The Ontario Superior Court recently confirmed in Papp v. Stokes et al., 2017 ONSC 2357 that an employer will not be held liable for defamation when it provides a truthful reference about a former employee. It is, however, important to note that:
- an employer should be careful to ensure that the information provided is accurate and must not act with malice in providing a reference, which includes acting with a reckless disregard for the truth; and
- while not addressed in this particular decision, employers in some Canadian jurisdictions, including private-sector organizations in British Columbia, must ensure that they have consent before disclosing any personal information about a former employee under privacy legislation.
Mr. Papp was employed by Stokes Economic Consulting Inc. (“Stokes Consulting”) from 2011 until 2013 when his employment was terminated without cause. Shortly after he was dismissed, Mr. Papp emailed Dr. Ernest Stokes, the president and secretary/treasurer of Stokes Consulting, to ask if he would provide a reference. He provided Dr. Stokes with a list of the type of work that he had done at Stokes Consulting and asked Dr. Stokes to let him know if he had any comments. Dr. Stokes replied “[t]hat is okay” by email.
In the summer of 2014, the Government of Yukon advised Mr. Papp that he was their first-ranked candidate for a position for which he had applied. The only remaining step was a reference check. Mr. Papp sent an email to Dr. Stokes in which he told Dr. Stokes that he was the first-ranked candidate for a position and that Dr. Stokes would be contacted as a reference. Dr. Stokes did not reply to that email.

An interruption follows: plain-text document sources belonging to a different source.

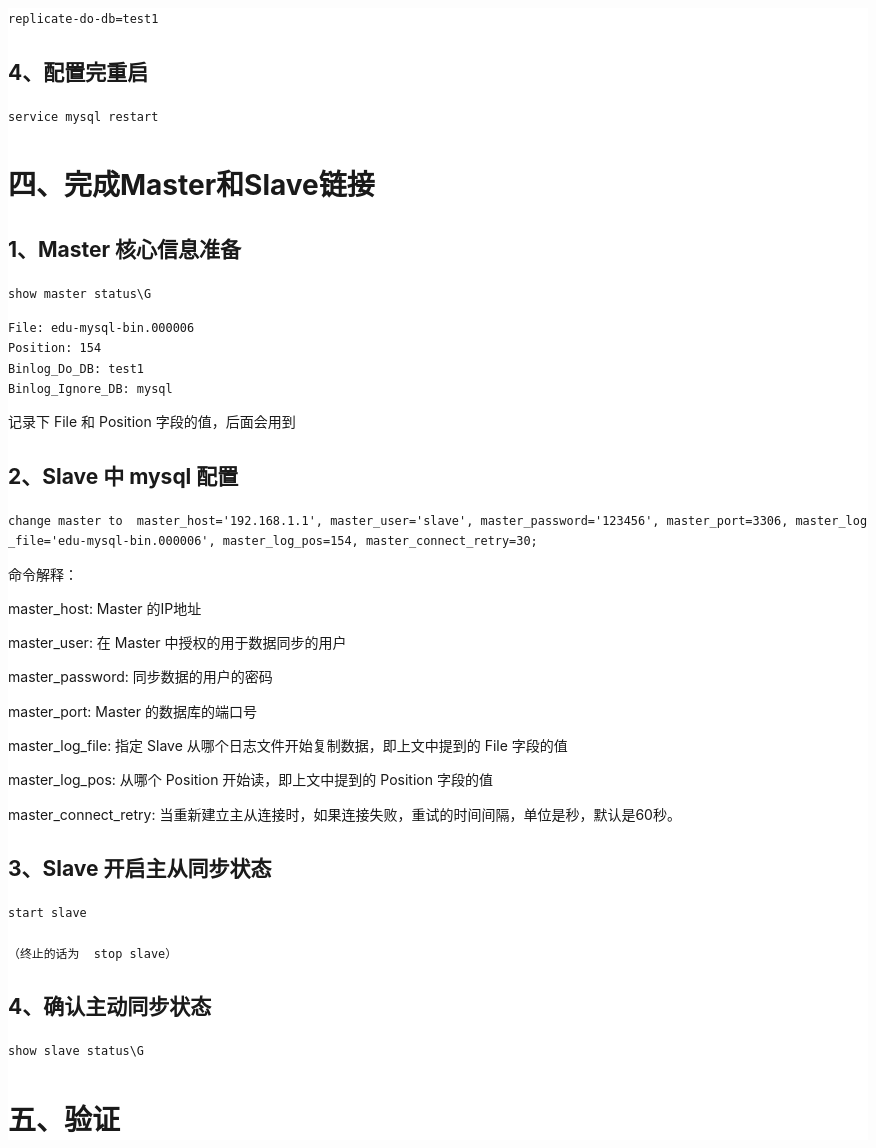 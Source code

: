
 ```
replicate-do-db=test1
```
## 4、配置完重启
```
service mysql restart
```
# 四、完成Master和Slave链接

## 1、Master 核心信息准备
```
show master status\G
```
```
File: edu-mysql-bin.000006
Position: 154
Binlog_Do_DB: test1
Binlog_Ignore_DB: mysql
```
记录下 File 和 Position 字段的值，后面会用到

## 2、Slave 中 mysql 配置
```
change master to  master_host='192.168.1.1', master_user='slave', master_password='123456', master_port=3306, master_log_file='edu-mysql-bin.000006', master_log_pos=154, master_connect_retry=30;  
```
命令解释：

master_host: Master 的IP地址

master_user: 在 Master 中授权的用于数据同步的用户

master_password: 同步数据的用户的密码

master_port: Master 的数据库的端口号

master_log_file: 指定 Slave 从哪个日志文件开始复制数据，即上文中提到的 File 字段的值

master_log_pos: 从哪个 Position 开始读，即上文中提到的 Position 字段的值

master_connect_retry: 当重新建立主从连接时，如果连接失败，重试的时间间隔，单位是秒，默认是60秒。

## 3、Slave 开启主从同步状态
```
start slave

（终止的话为  stop slave）
```

## 4、确认主动同步状态
```
show slave status\G
```
# 五、验证
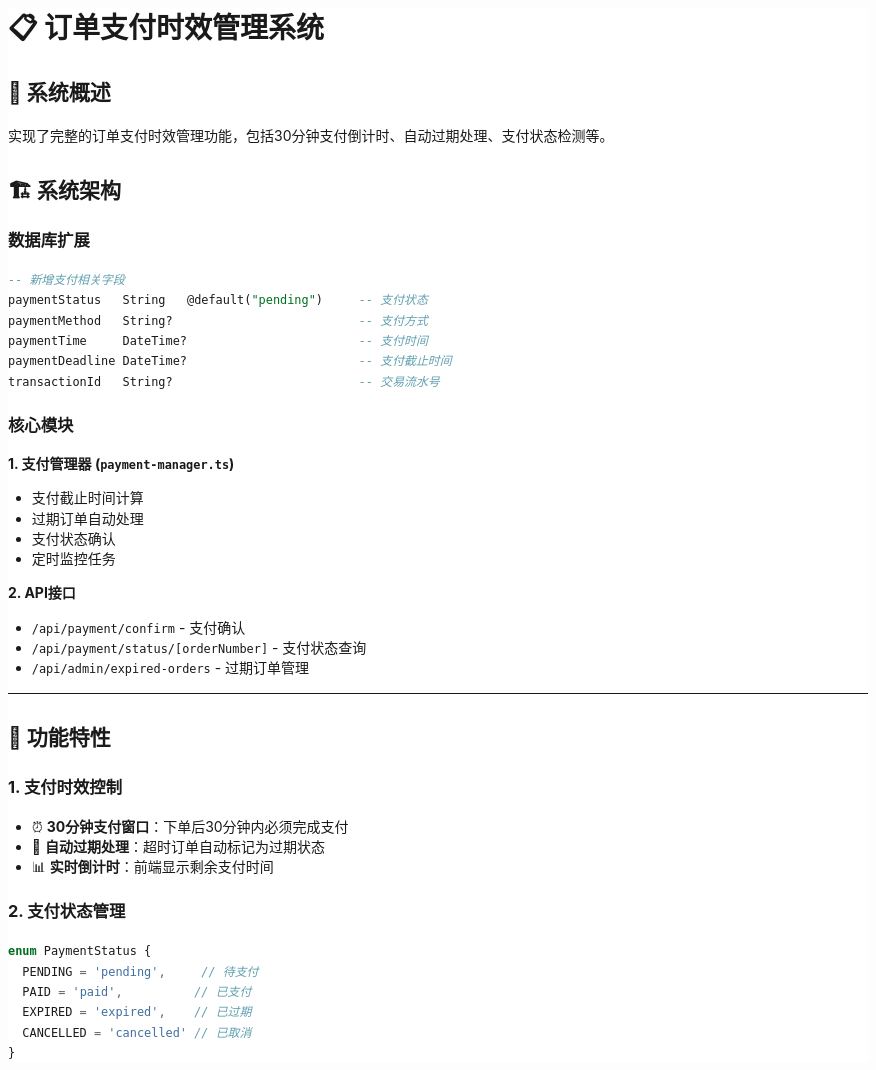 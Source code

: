 # 📋 订单支付时效管理系统

## 🎯 系统概述

实现了完整的订单支付时效管理功能，包括30分钟支付倒计时、自动过期处理、支付状态检测等。

## 🏗️ 系统架构

### 数据库扩展
```sql
-- 新增支付相关字段
paymentStatus   String   @default("pending")     -- 支付状态
paymentMethod   String?                          -- 支付方式
paymentTime     DateTime?                        -- 支付时间
paymentDeadline DateTime?                        -- 支付截止时间
transactionId   String?                          -- 交易流水号
```

### 核心模块

**1. 支付管理器 (`payment-manager.ts`)**
- 支付截止时间计算
- 过期订单自动处理
- 支付状态确认
- 定时监控任务

**2. API接口**
- `/api/payment/confirm` - 支付确认
- `/api/payment/status/[orderNumber]` - 支付状态查询
- `/api/admin/expired-orders` - 过期订单管理

---

## 🔧 功能特性

### 1. 支付时效控制
- ⏰ **30分钟支付窗口**：下单后30分钟内必须完成支付
- 🔄 **自动过期处理**：超时订单自动标记为过期状态
- 📊 **实时倒计时**：前端显示剩余支付时间

### 2. 支付状态管理
```typescript
enum PaymentStatus {
  PENDING = 'pending',     // 待支付
  PAID = 'paid',          // 已支付
  EXPIRED = 'expired',    // 已过期
  CANCELLED = 'cancelled' // 已取消
}
```
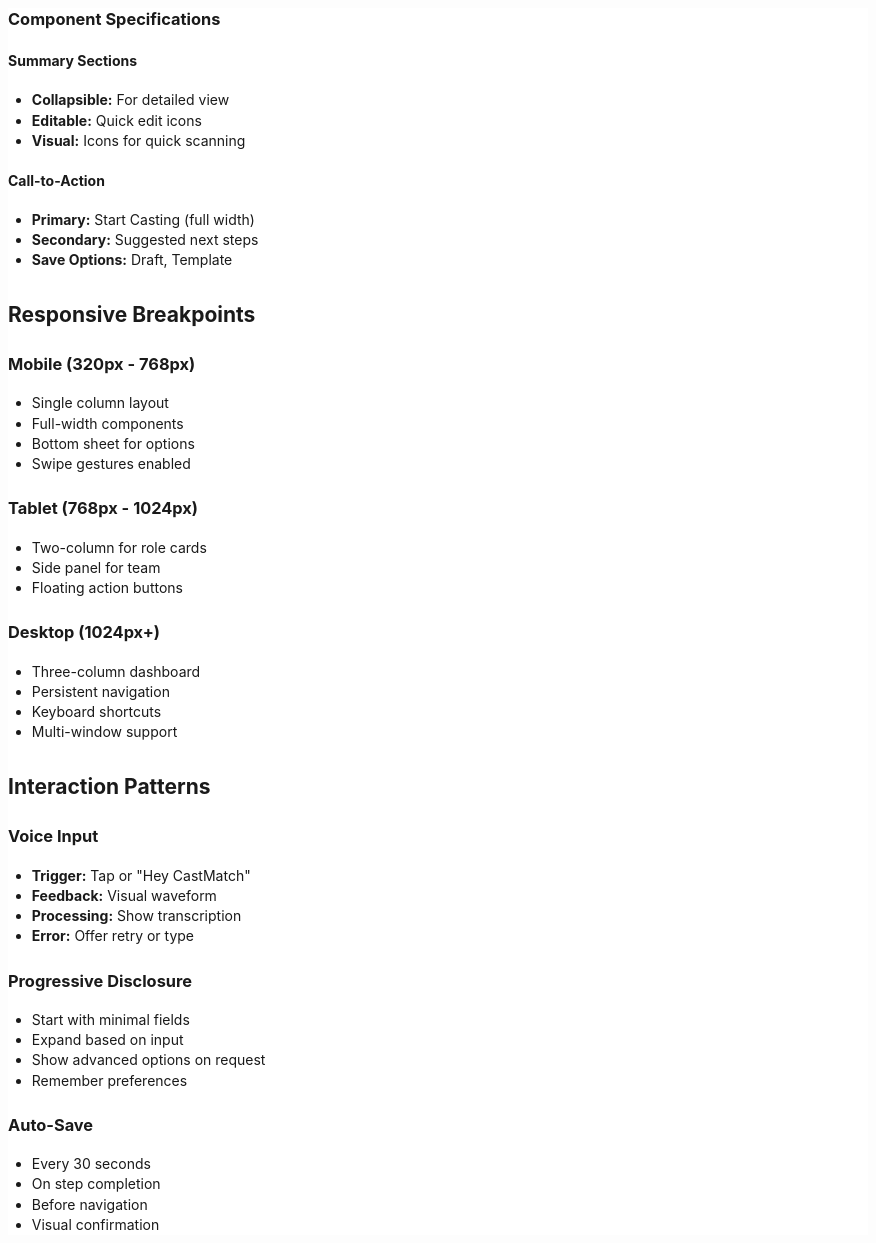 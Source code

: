 ### Component Specifications

#### Summary Sections
- **Collapsible:** For detailed view
- **Editable:** Quick edit icons
- **Visual:** Icons for quick scanning

#### Call-to-Action
- **Primary:** Start Casting (full width)
- **Secondary:** Suggested next steps
- **Save Options:** Draft, Template

## Responsive Breakpoints

### Mobile (320px - 768px)
- Single column layout
- Full-width components
- Bottom sheet for options
- Swipe gestures enabled

### Tablet (768px - 1024px)
- Two-column for role cards
- Side panel for team
- Floating action buttons

### Desktop (1024px+)
- Three-column dashboard
- Persistent navigation
- Keyboard shortcuts
- Multi-window support

## Interaction Patterns

### Voice Input
- **Trigger:** Tap or "Hey CastMatch"
- **Feedback:** Visual waveform
- **Processing:** Show transcription
- **Error:** Offer retry or type

### Progressive Disclosure
- Start with minimal fields
- Expand based on input
- Show advanced options on request
- Remember preferences

### Auto-Save
- Every 30 seconds
- On step completion
- Before navigation
- Visual confirmation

When Dr. Stokes was ultimately contacted by the Government of Yukon, he stated, among other things, that Stokes Consulting was not pleased with the quality of Mr. Papp’s work and that Mr. Papp did not get along well with others. He also stated that Stokes Consulting would not rehire Mr. Papp. On the same day, the Government of Yukon contacted Mr. Papp to advise him that he would not be offered a position.
Mr. Papp brought an action seeking, among other things, damages for defamation.
Justice Miller concluded that there was no issue that the words spoken by Dr. Stokes were defamatory. A plaintiff is only required to prove three things in order to establish defamation: (a) the impugned words were defamatory, in the sense that they would tend to lower the plaintiff’s reputation in the eyes of a reasonable person; (b) the words referred to the plaintiff; and (c) the words were published, meaning that they were communicated to at least one person other than the plaintiff. After these elements are established on a balance of probabilities, damages are presumed. The issue ultimately became whether Dr. Stokes and Stokes Consulting could advance a defence in order to escape liability.
Defences to defamation include both justification and qualified privilege. The defence of justification places an onus on the defendant to establish, on a balance of probabilities, that the statements in question were true in substance and in fact. The defence of qualified privilege attaches to a reference, among other things, unless the defendant acted with malice.
Justice Miller found that, on a balance of probabilities, the evidence established that Dr. Stokes’ statements to the Government of Yukon were substantially true. He also held that, in any event, the defence of qualified privilege also applied. The words of Dr. Stokes were “published” in the context of a reference check and Justice Miller was not satisfied, on a balance of probabilities, that Dr. Stokes acted with malice. Altogether, Dr. Stokes had a complete defence to defamation.
Mr. Papp was ultimately awarded damages for four months’ reasonable notice less amounts already paid to him by Stokes Consulting.